■ RECORDS FOR THE EXERCISE
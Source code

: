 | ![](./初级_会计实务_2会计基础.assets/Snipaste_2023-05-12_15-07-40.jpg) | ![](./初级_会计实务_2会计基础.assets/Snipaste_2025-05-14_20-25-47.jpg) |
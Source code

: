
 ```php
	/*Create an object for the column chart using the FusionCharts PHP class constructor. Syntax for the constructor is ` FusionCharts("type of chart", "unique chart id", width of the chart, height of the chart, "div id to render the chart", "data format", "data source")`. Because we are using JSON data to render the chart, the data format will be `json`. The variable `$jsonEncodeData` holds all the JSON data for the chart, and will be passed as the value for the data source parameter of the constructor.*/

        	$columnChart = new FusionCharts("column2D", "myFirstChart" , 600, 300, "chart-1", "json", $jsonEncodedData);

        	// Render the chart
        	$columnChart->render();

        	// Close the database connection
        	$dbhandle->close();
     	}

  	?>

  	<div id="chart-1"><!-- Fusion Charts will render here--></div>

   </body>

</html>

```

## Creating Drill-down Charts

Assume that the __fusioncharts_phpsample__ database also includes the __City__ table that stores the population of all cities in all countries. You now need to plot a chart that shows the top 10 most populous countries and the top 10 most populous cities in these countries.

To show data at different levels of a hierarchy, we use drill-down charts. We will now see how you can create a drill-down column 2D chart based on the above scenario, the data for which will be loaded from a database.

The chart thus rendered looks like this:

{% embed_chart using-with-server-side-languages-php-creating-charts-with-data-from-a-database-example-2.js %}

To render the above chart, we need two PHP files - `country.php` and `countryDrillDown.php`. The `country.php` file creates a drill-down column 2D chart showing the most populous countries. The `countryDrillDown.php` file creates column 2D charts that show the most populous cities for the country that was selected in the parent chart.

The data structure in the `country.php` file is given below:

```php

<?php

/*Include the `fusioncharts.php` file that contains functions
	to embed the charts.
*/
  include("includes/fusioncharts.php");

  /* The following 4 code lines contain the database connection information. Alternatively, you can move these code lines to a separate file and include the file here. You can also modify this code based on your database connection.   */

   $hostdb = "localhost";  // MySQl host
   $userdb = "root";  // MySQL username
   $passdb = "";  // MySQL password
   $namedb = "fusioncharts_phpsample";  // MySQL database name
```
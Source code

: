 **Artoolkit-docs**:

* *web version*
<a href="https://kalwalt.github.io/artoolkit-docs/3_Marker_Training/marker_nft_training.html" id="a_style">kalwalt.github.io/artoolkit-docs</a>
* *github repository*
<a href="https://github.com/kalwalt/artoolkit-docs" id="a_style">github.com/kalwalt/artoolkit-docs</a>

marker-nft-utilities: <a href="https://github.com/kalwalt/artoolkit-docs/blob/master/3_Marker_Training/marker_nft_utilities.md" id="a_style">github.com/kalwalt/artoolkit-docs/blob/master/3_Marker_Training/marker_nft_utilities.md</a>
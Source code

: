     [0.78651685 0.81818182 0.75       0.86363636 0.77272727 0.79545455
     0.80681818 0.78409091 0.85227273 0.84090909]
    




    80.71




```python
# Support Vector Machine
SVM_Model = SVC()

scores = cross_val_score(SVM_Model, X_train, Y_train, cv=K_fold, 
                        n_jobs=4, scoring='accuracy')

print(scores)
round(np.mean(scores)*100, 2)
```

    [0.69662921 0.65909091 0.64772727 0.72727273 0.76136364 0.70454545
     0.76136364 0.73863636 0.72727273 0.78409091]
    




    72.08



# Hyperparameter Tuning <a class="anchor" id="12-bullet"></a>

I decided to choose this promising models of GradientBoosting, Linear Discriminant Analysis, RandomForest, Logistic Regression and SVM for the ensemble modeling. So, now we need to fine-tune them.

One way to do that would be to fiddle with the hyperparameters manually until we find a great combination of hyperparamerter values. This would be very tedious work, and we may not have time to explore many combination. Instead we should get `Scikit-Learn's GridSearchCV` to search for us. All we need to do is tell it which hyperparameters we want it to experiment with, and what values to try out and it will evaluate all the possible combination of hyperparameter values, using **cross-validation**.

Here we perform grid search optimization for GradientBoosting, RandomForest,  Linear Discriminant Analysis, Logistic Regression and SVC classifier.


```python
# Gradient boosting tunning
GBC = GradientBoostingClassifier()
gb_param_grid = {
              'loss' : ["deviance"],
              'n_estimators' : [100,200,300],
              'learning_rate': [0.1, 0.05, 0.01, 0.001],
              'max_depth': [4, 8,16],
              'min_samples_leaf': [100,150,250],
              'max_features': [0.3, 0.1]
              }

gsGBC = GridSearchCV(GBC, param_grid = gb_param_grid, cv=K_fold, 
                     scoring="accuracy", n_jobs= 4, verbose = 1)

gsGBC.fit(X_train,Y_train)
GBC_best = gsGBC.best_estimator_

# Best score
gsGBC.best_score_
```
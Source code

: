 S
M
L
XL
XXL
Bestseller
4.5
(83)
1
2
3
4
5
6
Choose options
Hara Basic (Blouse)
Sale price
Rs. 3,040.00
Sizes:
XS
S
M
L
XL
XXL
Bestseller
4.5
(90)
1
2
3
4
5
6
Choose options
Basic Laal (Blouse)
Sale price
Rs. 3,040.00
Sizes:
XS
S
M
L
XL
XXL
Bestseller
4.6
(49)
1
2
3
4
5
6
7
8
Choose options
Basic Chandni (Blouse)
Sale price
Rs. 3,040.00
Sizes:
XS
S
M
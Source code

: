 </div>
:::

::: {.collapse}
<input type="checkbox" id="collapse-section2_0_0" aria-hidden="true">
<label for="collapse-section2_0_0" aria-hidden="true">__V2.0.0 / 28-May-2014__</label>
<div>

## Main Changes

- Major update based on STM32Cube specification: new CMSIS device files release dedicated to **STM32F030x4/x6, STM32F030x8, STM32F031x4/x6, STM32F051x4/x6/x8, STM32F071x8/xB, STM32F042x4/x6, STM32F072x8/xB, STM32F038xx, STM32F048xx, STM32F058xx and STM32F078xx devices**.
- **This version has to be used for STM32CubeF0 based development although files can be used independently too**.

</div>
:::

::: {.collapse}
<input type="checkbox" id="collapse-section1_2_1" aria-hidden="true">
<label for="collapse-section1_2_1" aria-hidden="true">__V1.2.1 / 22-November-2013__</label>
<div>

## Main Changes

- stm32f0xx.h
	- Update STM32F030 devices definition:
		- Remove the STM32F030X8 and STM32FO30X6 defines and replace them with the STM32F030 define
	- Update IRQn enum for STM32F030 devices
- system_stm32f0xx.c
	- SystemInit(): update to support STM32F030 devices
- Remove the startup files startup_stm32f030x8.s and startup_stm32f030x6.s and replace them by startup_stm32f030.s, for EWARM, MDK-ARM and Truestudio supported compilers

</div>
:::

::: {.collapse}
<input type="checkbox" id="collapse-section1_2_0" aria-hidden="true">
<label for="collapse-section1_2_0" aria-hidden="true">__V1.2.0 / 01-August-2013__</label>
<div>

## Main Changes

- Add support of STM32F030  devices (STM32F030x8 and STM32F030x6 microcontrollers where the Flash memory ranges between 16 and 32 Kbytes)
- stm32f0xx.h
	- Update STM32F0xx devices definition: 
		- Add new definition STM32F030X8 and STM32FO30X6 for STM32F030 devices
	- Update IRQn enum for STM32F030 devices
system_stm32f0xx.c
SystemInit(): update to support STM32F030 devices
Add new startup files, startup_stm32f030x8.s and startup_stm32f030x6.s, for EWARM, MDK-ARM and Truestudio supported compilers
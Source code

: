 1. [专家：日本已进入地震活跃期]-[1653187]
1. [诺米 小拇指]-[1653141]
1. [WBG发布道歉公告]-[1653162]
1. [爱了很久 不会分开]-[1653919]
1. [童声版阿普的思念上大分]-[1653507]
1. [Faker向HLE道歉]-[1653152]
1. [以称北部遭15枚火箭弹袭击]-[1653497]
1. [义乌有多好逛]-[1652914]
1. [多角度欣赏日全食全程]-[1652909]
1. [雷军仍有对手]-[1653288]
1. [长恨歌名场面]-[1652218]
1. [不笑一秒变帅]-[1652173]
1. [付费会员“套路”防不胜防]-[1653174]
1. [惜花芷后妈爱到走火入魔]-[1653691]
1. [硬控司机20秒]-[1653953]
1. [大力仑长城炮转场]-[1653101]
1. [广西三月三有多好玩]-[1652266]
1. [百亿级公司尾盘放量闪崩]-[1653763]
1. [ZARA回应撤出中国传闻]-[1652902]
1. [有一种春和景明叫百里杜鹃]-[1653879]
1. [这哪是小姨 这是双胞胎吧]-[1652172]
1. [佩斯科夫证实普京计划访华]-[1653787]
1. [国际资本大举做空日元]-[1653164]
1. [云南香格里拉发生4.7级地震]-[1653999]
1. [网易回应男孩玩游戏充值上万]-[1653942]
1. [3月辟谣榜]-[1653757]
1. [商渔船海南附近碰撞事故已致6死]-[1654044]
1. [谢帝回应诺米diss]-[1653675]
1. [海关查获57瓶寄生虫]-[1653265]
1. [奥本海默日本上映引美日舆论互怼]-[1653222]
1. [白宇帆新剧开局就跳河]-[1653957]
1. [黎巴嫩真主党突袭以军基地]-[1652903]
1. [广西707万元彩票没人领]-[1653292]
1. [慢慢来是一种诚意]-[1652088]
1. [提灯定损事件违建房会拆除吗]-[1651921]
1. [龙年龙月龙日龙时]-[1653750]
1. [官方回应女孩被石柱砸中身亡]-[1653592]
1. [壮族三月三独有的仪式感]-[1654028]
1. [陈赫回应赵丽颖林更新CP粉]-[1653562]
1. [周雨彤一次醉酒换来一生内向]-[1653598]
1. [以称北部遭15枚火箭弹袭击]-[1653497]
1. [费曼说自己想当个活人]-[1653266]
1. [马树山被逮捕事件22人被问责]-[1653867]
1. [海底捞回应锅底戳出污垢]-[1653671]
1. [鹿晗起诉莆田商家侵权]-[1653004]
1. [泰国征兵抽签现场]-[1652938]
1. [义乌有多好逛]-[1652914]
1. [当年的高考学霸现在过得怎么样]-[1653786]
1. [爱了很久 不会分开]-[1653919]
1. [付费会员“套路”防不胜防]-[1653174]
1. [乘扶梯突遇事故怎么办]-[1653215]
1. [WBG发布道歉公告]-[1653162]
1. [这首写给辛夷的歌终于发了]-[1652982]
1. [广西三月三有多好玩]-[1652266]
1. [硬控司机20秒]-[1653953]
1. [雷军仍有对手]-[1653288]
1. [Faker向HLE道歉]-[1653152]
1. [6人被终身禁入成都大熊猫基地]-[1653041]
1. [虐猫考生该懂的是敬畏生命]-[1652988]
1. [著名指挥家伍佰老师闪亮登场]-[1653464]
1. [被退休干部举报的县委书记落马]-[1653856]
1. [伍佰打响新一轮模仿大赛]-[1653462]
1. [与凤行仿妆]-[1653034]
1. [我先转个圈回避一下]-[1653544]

■ EXERCISE REQUIREMENTS
The lines to return are those holding the string "with" anywhere in the listing above.

■ TASK SOLUTION
{% embed_chart using-with-server-side-languages-php-creating-charts-with-data-from-a-database-example-2.js %}
One way to do that would be to fiddle with the hyperparameters manually until we find a great combination of hyperparamerter values. This would be very tedious work, and we may not have time to explore many combination. Instead we should get `Scikit-Learn's GridSearchCV` to search for us. All we need to do is tell it which hyperparameters we want it to experiment with, and what values to try out and it will evaluate all the possible combination of hyperparameter values, using **cross-validation**.
		- Remove the STM32F030X8 and STM32FO30X6 defines and replace them with the STM32F030 define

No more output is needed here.